(Data items)
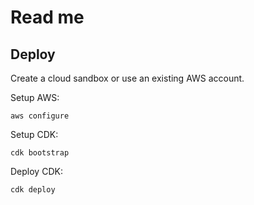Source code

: # Read me

## Deploy
Create a cloud sandbox or use an existing AWS account.

Setup AWS:
```
aws configure
```

Setup CDK:
```
cdk bootstrap
```

Deploy CDK:
```
cdk deploy
```
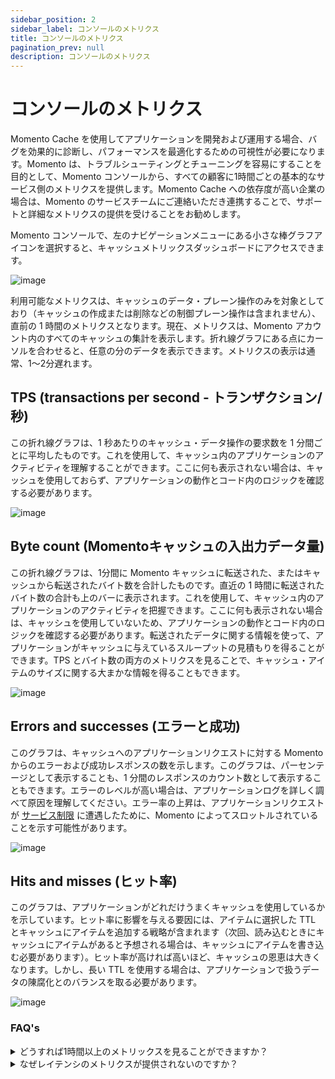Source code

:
 ```yaml
---
sidebar_position: 2
sidebar_label: コンソールのメトリクス
title: コンソールのメトリクス
pagination_prev: null
description: コンソールのメトリクス
---
```


# コンソールのメトリクス
Momento Cache を使用してアプリケーションを開発および運用する場合、バグを効果的に診断し、パフォーマンスを最適化するための可視性が必要になります。Momento は、トラブルシューティングとチューニングを容易にすることを目的として、Momento コンソールから、すべての顧客に1時間ごとの基本的なサービス側のメトリクスを提供します。Momento Cache への依存度が高い企業の場合は、Momento のサービスチームにご連絡いただき連携することで、サポートと詳細なメトリクスの提供を受けることをお勧めします。

Momento コンソールで、左のナビゲーションメニューにある小さな棒グラフアイコンを選択すると、キャッシュメトリックスダッシュボードにアクセスできます。

![image](/img/metrics_select.png)

利用可能なメトリクスは、キャッシュのデータ・プレーン操作のみを対象としており（キャッシュの作成または削除などの制御プレーン操作は含まれません）、直前の 1 時間のメトリクスとなります。現在、メトリクスは、Momento アカウント内のすべてのキャッシュの集計を表示します。折れ線グラフにある点にカーソルを合わせると、任意の分のデータを表示できます。メトリクスの表示は通常、1～2分遅れます。

## TPS (transactions per second - トランザクション/秒)
この折れ線グラフは、1 秒あたりのキャッシュ・データ操作の要求数を 1 分間ごとに平均したものです。これを使用して、キャッシュ内のアプリケーションのアクティビティを理解することができます。ここに何も表示されない場合は、キャッシュを使用しておらず、アプリケーションの動作とコード内のロジックを確認する必要があります。

![image](/img/metrics_tps.png)

## Byte count (Momentoキャッシュの入出力データ量)
この折れ線グラフは、1分間に Momento キャッシュに転送された、またはキャッシュから転送されたバイト数を合計したものです。直近の 1 時間に転送されたバイト数の合計も上のバーに表示されます。これを使用して、キャッシュ内のアプリケーションのアクティビティを把握できます。ここに何も表示されない場合は、キャッシュを使用していないため、アプリケーションの動作とコード内のロジックを確認する必要があります。転送されたデータに関する情報を使って、アプリケーションがキャッシュに与えているスループットの見積もりを得ることができます。TPS とバイト数の両方のメトリクスを見ることで、キャッシュ・アイテムのサイズに関する大まかな情報を得ることもできます。

![image](/img/metrics_bytecount.png)

## Errors and successes (エラーと成功)
このグラフは、キャッシュへのアプリケーションリクエストに対する Momento からのエラーおよび成功レスポンスの数を示します。このグラフは、パーセンテージとして表示することも、1 分間のレスポンスのカウント数として表示することもできます。エラーのレベルが高い場合は、アプリケーションログを詳しく調べて原因を理解してください。エラー率の上昇は、アプリケーションリクエストが [サービス制限](./limits) に遭遇したために、Momento によってスロットルされていることを示す可能性があります。

![image](/img/metrics_success-error.png)

## Hits and misses (ヒット率)
このグラフは、アプリケーションがどれだけうまくキャッシュを使用しているかを示しています。ヒット率に影響を与える要因には、アイテムに選択した TTL とキャッシュにアイテムを追加する戦略が含まれます（次回、読み込むときにキャッシュにアイテムがあると予想される場合は、キャッシュにアイテムを書き込む必要があります）。ヒット率が高ければ高いほど、キャッシュの恩恵は大きくなります。しかし、長い TTL を使用する場合は、アプリケーションで扱うデータの陳腐化とのバランスを取る必要があります。

![image](/img/metrics_hit-miss.png)


### FAQ's
<details>
<summary>どうすれば1時間以上のメトリックスを見ることができますか？</summary>
本番環境では、Momento のサービスチームに連絡し、サポートを受けることをお勧めします。これには、詳細なメトリクスの観測可能ツールへの公開が含まれます（現在は CloudWatch ですが、今後オプションが増える予定です）。詳細なメトリクスの配信が可能になれば、運用基準に従ってアラームやダッシュボードを構築することができます。
</details>

<details>
<summary>なぜレイテンシのメトリクスが提供されないのですか？</summary>
Momento が測定できるのは、サービス内部（リクエスト・ルーターとストレージ・ノード間）のトラフィックに関連するレイテンシーだけです。これは、全体的なレイテンシーの話と、ユーザーが受けているエクスペリエンスについて、より多くのことが分かります。また、canary を使って、ネットワーク上のどこか遠くにいるエンドユーザーが経験するレイテンシーをテストし、レポートすることを検討してみても良いかもしれません。
<br></br>
<br></br>
CloudWatch への詳細なメトリクス配信を受けているお客様には、パーセンタイル付きのレイテンシ・メトリクスが提供されます。これは、クライアント側のレイテンシやカナリア・レイテンシと比較することで、ユーザー・エクスペリエンスの問題が Momento キャッシュに関連しているのか、あるいは根本的な原因や解決策を他の場所に求める必要があるのかを迅速に判断するために使用できます。
</details>
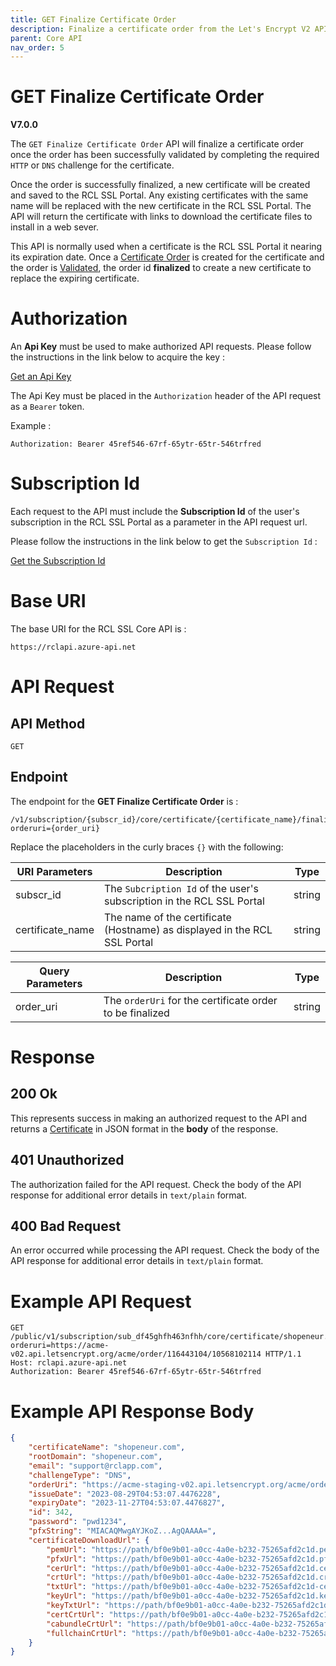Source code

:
 ```yaml
---
title: GET Finalize Certificate Order
description: Finalize a certificate order from the Let's Encrypt V2 API using the RCL SSL Core API
parent: Core API
nav_order: 5
---
```


# GET Finalize Certificate Order
**V7.0.0**

The ``GET Finalize Certificate Order`` API will finalize a certificate order once the order has been successfully validated by completing the required ``HTTP`` or ``DNS`` challenge for the certificate.

Once the order is successfully finalized, a new certificate will be created and saved to the RCL SSL Portal. Any existing certificates with the same name will be replaced with the new certificate in the RCL SSL Portal. The API will return the certificate with links to download the certificate files to install in a web sever. 

This API is normally used when a certificate is the RCL SSL Portal it nearing its expiration date. Once a [Certificate Order](./get-certificate-order.md) is created for the certificate and the order is [Validated](), the order id **finalized** to create a new certificate to replace the expiring certificate.

# Authorization

An **Api Key** must be used to make authorized API requests. Please follow the instructions in the link below to acquire the key :

[Get an Api Key](./authorization.md)

The Api Key must be placed in the ``Authorization`` header of the API request as a ``Bearer`` token.

Example :
```
Authorization: Bearer 45ref546-67rf-65ytr-65tr-546trfred
```

# Subscription Id

Each request to the API must include the **Subscription Id** of the user's subscription in the RCL SSL Portal as a parameter in the API request url.

Please follow the instructions in the link below to get the ``Subscription Id`` :

[Get the Subscription Id](subscription-id.md)

# Base URI

The base URI for the RCL SSL Core API is :

```
https://rclapi.azure-api.net
```
# API Request

## API Method

``GET``

## Endpoint 
The endpoint for the **GET Finalize Certificate Order** is :

```
/v1/subscription/{subscr_id}/core/certificate/{certificate_name}/finalize?orderuri={order_uri}
```

Replace the placeholders in the curly braces ``{}`` with the following:

| URI Parameters | Description |Type
| --- | --- |--- |
|subscr_id  | The ``Subcription Id`` of the user's subscription in the RCL SSL Portal |string|
|certificate_name  | The name of the certificate (Hostname) as displayed in the RCL SSL Portal | string |

| Query Parameters | Description |Type
| --- | --- |--- |
|order_uri  | The ``orderUri`` for the certificate order to be finalized |string|

# Response

## 200 Ok

This represents success in making an authorized request to the API and returns a [Certificate](./model.md#certificate) in JSON format in the **body** of the response. 

## 401 Unauthorized

The authorization failed for the API request. Check the body of the API response for additional error details in ``text/plain`` format.

## 400 Bad Request

An error occurred while processing the API request. Check the body of the API response for additional error details in ``text/plain`` format.

# Example API Request

```
GET /public/v1/subscription/sub_df45ghfh463nfhh/core/certificate/shopeneur.com/finalize?orderuri=https://acme-v02.api.letsencrypt.org/acme/order/116443104/10568102114 HTTP/1.1
Host: rclapi.azure-api.net
Authorization: Bearer 45ref546-67rf-65ytr-65tr-546trfred
```

# Example API Response Body

```json
{
    "certificateName": "shopeneur.com",
    "rootDomain": "shopeneur.com",
    "email": "support@rclapp.com",
    "challengeType": "DNS",
    "orderUri": "https://acme-staging-v02.api.letsencrypt.org/acme/order/116443104/10568102114",
    "issueDate": "2023-08-29T04:53:07.4476228",
    "expiryDate": "2023-11-27T04:53:07.4476827",
    "id": 342,
    "password": "pwd1234",
    "pfxString": "MIACAQMwgAYJKoZ...AgQAAAA=",
    "certificateDownloadUrl": {
        "pemUrl": "https://path/bf0e9b01-a0cc-4a0e-b232-75265afd2c1d.pem",
        "pfxUrl": "https://path/bf0e9b01-a0cc-4a0e-b232-75265afd2c1d.pfx",
        "cerUrl": "https://path/bf0e9b01-a0cc-4a0e-b232-75265afd2c1d.cer",
        "crtUrl": "https://path/bf0e9b01-a0cc-4a0e-b232-75265afd2c1d.crt",
        "txtUrl": "https://path/bf0e9b01-a0cc-4a0e-b232-75265afd2c1d-certdownload.txt",
        "keyUrl": "https://path/bf0e9b01-a0cc-4a0e-b232-75265afd2c1d.key",
        "keyTxtUrl": "https://path/bf0e9b01-a0cc-4a0e-b232-75265afd2c1d.txt",
        "certCrtUrl": "https://path/bf0e9b01-a0cc-4a0e-b232-75265afd2c1d-cert.crt",
        "cabundleCrtUrl": "https://path/bf0e9b01-a0cc-4a0e-b232-75265afd2c1d-cabundle.crt",
        "fullchainCrtUrl": "https://path/bf0e9b01-a0cc-4a0e-b232-75265afd2c1d-fullchain.crt"
    }
}
```

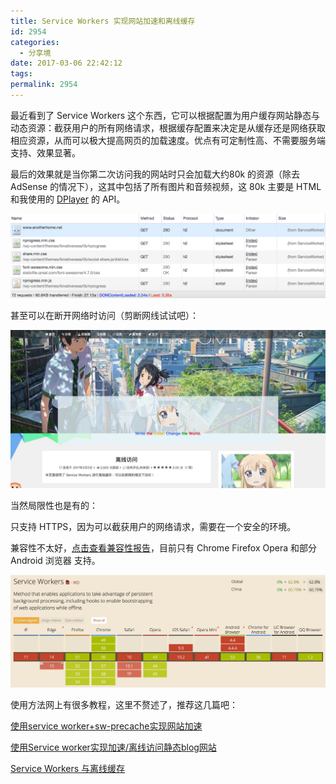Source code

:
 ```yaml
---
title: Service Workers 实现网站加速和离线缓存
id: 2954
categories:
  - 分享境
date: 2017-03-06 22:42:12
tags:
permalink: 2954
---
```


最近看到了 Service Workers 这个东西，它可以根据配置为用户缓存网站静态与动态资源：截获用户的所有网络请求，根据缓存配置来决定是从缓存还是网络获取相应资源，从而可以极大提高网页的加载速度。优点有可定制性高、不需要服务端支持、效果显著。

最后的效果就是当你第二次访问我的网站时只会加载大约80k 的资源（除去 AdSense 的情况下），这其中包括了所有图片和音频视频，这 80k 主要是 HTML 和我使用的 [DPlayer]() 的 API。

![](/images/service-workers-fold/sw4.jpg)

甚至可以在断开网络时访问（剪断网线试试吧）：

![](/images/service-workers-fold/sw2.jpg) 

<!--more-->当然局限性也是有的：

只支持 HTTPS，因为可以截获用户的网络请求，需要在一个安全的环境。

兼容性不太好，[点击查看兼容性报告](http://caniuse.com/#search=service%20worker)，目前只有 Chrome Firefox Opera 和部分 Android 浏览器 支持。

![](/images/service-workers-fold/sw3.jpg)

使用方法网上有很多教程，这里不赘述了，推荐这几篇吧：

[使用service worker+sw-precache实现网站加速](https://metaquant.org/service%20worker-web%20performance-cache.html)

[使用Service worker实现加速/离线访问静态blog网站](https://yangbo.tech/2017/01/15/2017-01-15-speedy-and-offline-site-by-service-worker/)

[Service Workers 与离线缓存](https://segmentfault.com/a/1190000008491458)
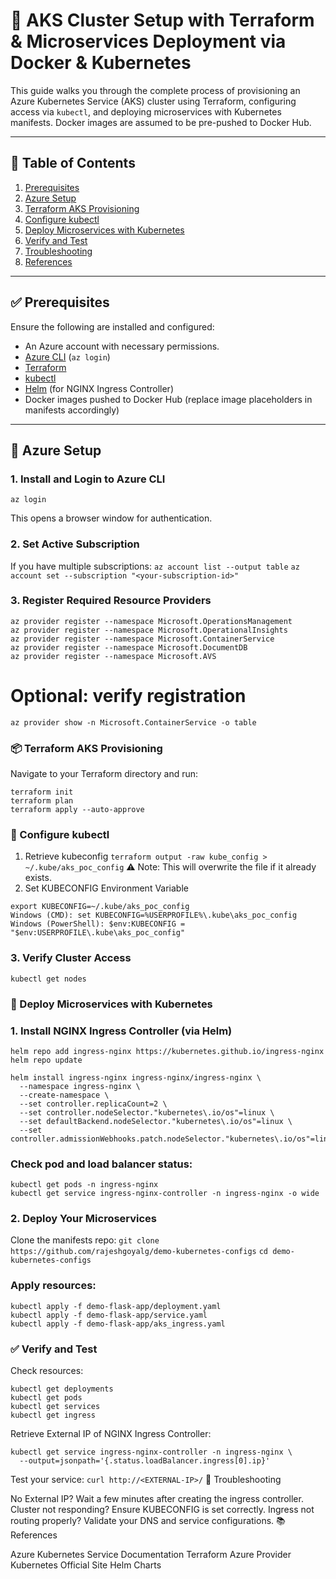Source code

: # 🚀 AKS Cluster Setup with Terraform & Microservices Deployment via Docker & Kubernetes

This guide walks you through the complete process of provisioning an Azure Kubernetes Service (AKS) cluster using Terraform, configuring access via `kubectl`, and deploying microservices with Kubernetes manifests. Docker images are assumed to be pre-pushed to Docker Hub.

---

## 📑 Table of Contents

1. [Prerequisites](#prerequisites)
2. [Azure Setup](#azure-setup)
3. [Terraform AKS Provisioning](#terraform-aks-provisioning)
4. [Configure kubectl](#configure-kubectl)
5. [Deploy Microservices with Kubernetes](#deploy-microservices-with-kubernetes)
6. [Verify and Test](#verify-and-test)
7. [Troubleshooting](#troubleshooting)
8. [References](#references)

---

## ✅ Prerequisites

Ensure the following are installed and configured:

- An Azure account with necessary permissions.
- [Azure CLI](https://learn.microsoft.com/en-us/cli/azure/install-azure-cli) (`az login`)
- [Terraform](https://developer.hashicorp.com/terraform/install)
- [kubectl](https://kubernetes.io/docs/tasks/tools/)
- [Helm](https://helm.sh/docs/intro/install/) (for NGINX Ingress Controller)
- Docker images pushed to Docker Hub (replace image placeholders in manifests accordingly)

---

## 🔧 Azure Setup

### 1. Install and Login to Azure CLI

`az login`

This opens a browser window for authentication.
### 2. Set Active Subscription
If you have multiple subscriptions:
`az account list --output table`
`az account set --subscription "<your-subscription-id>"`
### 3. Register Required Resource Providers
```
az provider register --namespace Microsoft.OperationsManagement
az provider register --namespace Microsoft.OperationalInsights
az provider register --namespace Microsoft.ContainerService
az provider register --namespace Microsoft.DocumentDB
az provider register --namespace Microsoft.AVS
```
# Optional: verify registration
`az provider show -n Microsoft.ContainerService -o table`

### 📦 Terraform AKS Provisioning

Navigate to your Terraform directory and run:
```
terraform init
terraform plan
terraform apply --auto-approve
```
### 📁 Configure kubectl

1. Retrieve kubeconfig
`terraform output -raw kube_config > ~/.kube/aks_poc_config`
⚠️ Note: This will overwrite the file if it already exists.
2. Set KUBECONFIG Environment Variable
```
export KUBECONFIG=~/.kube/aks_poc_config
Windows (CMD): set KUBECONFIG=%USERPROFILE%\.kube\aks_poc_config
Windows (PowerShell): $env:KUBECONFIG = "$env:USERPROFILE\.kube\aks_poc_config"
```
### 3. Verify Cluster Access
`kubectl get nodes`

### 🚢 Deploy Microservices with Kubernetes

### 1. Install NGINX Ingress Controller (via Helm)

`helm repo add ingress-nginx https://kubernetes.github.io/ingress-nginx`
`helm repo update`

```
helm install ingress-nginx ingress-nginx/ingress-nginx \
  --namespace ingress-nginx \
  --create-namespace \
  --set controller.replicaCount=2 \
  --set controller.nodeSelector."kubernetes\.io/os"=linux \
  --set defaultBackend.nodeSelector."kubernetes\.io/os"=linux \
  --set controller.admissionWebhooks.patch.nodeSelector."kubernetes\.io/os"=linux
```
### Check pod and load balancer status:
```
kubectl get pods -n ingress-nginx
kubectl get service ingress-nginx-controller -n ingress-nginx -o wide
```
### 2. Deploy Your Microservices
Clone the manifests repo:
`git clone https://github.com/rajeshgoyalg/demo-kubernetes-configs`
`cd demo-kubernetes-configs`
### Apply resources:
```
kubectl apply -f demo-flask-app/deployment.yaml
kubectl apply -f demo-flask-app/service.yaml
kubectl apply -f demo-flask-app/aks_ingress.yaml
```
### ✅ Verify and Test

Check resources:
```
kubectl get deployments
kubectl get pods
kubectl get services
kubectl get ingress
```
Retrieve External IP of NGINX Ingress Controller:
```
kubectl get service ingress-nginx-controller -n ingress-nginx \
  --output=jsonpath='{.status.loadBalancer.ingress[0].ip}'
```
Test your service:
`curl http://<EXTERNAL-IP>/`
🧰 Troubleshooting

No External IP? Wait a few minutes after creating the ingress controller.
Cluster not responding? Ensure KUBECONFIG is set correctly.
Ingress not routing properly? Validate your DNS and service configurations.
📚 References

Azure Kubernetes Service Documentation
Terraform Azure Provider
Kubernetes Official Site
Helm Charts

• Problem to solve:
Only exact lines belong in the answer: those from the beginning of the entries above through the line holding "## Hits and misses (ヒット率)", with no pictures.

• Solution:
Source code

: # Read me

## Deploy
Create a cloud sandbox or use an existing AWS account.

Setup AWS:
```
aws configure
```

Setup CDK:
```
cdk bootstrap
```

Deploy CDK:
```
cdk deploy
```
Source code

:
 ```yaml
---
sidebar_position: 2
sidebar_label: コンソールのメトリクス
title: コンソールのメトリクス
pagination_prev: null
description: コンソールのメトリクス
---
```


# コンソールのメトリクス
Momento Cache を使用してアプリケーションを開発および運用する場合、バグを効果的に診断し、パフォーマンスを最適化するための可視性が必要になります。Momento は、トラブルシューティングとチューニングを容易にすることを目的として、Momento コンソールから、すべての顧客に1時間ごとの基本的なサービス側のメトリクスを提供します。Momento Cache への依存度が高い企業の場合は、Momento のサービスチームにご連絡いただき連携することで、サポートと詳細なメトリクスの提供を受けることをお勧めします。

Momento コンソールで、左のナビゲーションメニューにある小さな棒グラフアイコンを選択すると、キャッシュメトリックスダッシュボードにアクセスできます。

![image](/img/metrics_select.png)

利用可能なメトリクスは、キャッシュのデータ・プレーン操作のみを対象としており（キャッシュの作成または削除などの制御プレーン操作は含まれません）、直前の 1 時間のメトリクスとなります。現在、メトリクスは、Momento アカウント内のすべてのキャッシュの集計を表示します。折れ線グラフにある点にカーソルを合わせると、任意の分のデータを表示できます。メトリクスの表示は通常、1～2分遅れます。

## TPS (transactions per second - トランザクション/秒)
この折れ線グラフは、1 秒あたりのキャッシュ・データ操作の要求数を 1 分間ごとに平均したものです。これを使用して、キャッシュ内のアプリケーションのアクティビティを理解することができます。ここに何も表示されない場合は、キャッシュを使用しておらず、アプリケーションの動作とコード内のロジックを確認する必要があります。

![image](/img/metrics_tps.png)

## Byte count (Momentoキャッシュの入出力データ量)
この折れ線グラフは、1分間に Momento キャッシュに転送された、またはキャッシュから転送されたバイト数を合計したものです。直近の 1 時間に転送されたバイト数の合計も上のバーに表示されます。これを使用して、キャッシュ内のアプリケーションのアクティビティを把握できます。ここに何も表示されない場合は、キャッシュを使用していないため、アプリケーションの動作とコード内のロジックを確認する必要があります。転送されたデータに関する情報を使って、アプリケーションがキャッシュに与えているスループットの見積もりを得ることができます。TPS とバイト数の両方のメトリクスを見ることで、キャッシュ・アイテムのサイズに関する大まかな情報を得ることもできます。

![image](/img/metrics_bytecount.png)

## Errors and successes (エラーと成功)
このグラフは、キャッシュへのアプリケーションリクエストに対する Momento からのエラーおよび成功レスポンスの数を示します。このグラフは、パーセンテージとして表示することも、1 分間のレスポンスのカウント数として表示することもできます。エラーのレベルが高い場合は、アプリケーションログを詳しく調べて原因を理解してください。エラー率の上昇は、アプリケーションリクエストが [サービス制限](./limits) に遭遇したために、Momento によってスロットルされていることを示す可能性があります。

![image](/img/metrics_success-error.png)

## Hits and misses (ヒット率)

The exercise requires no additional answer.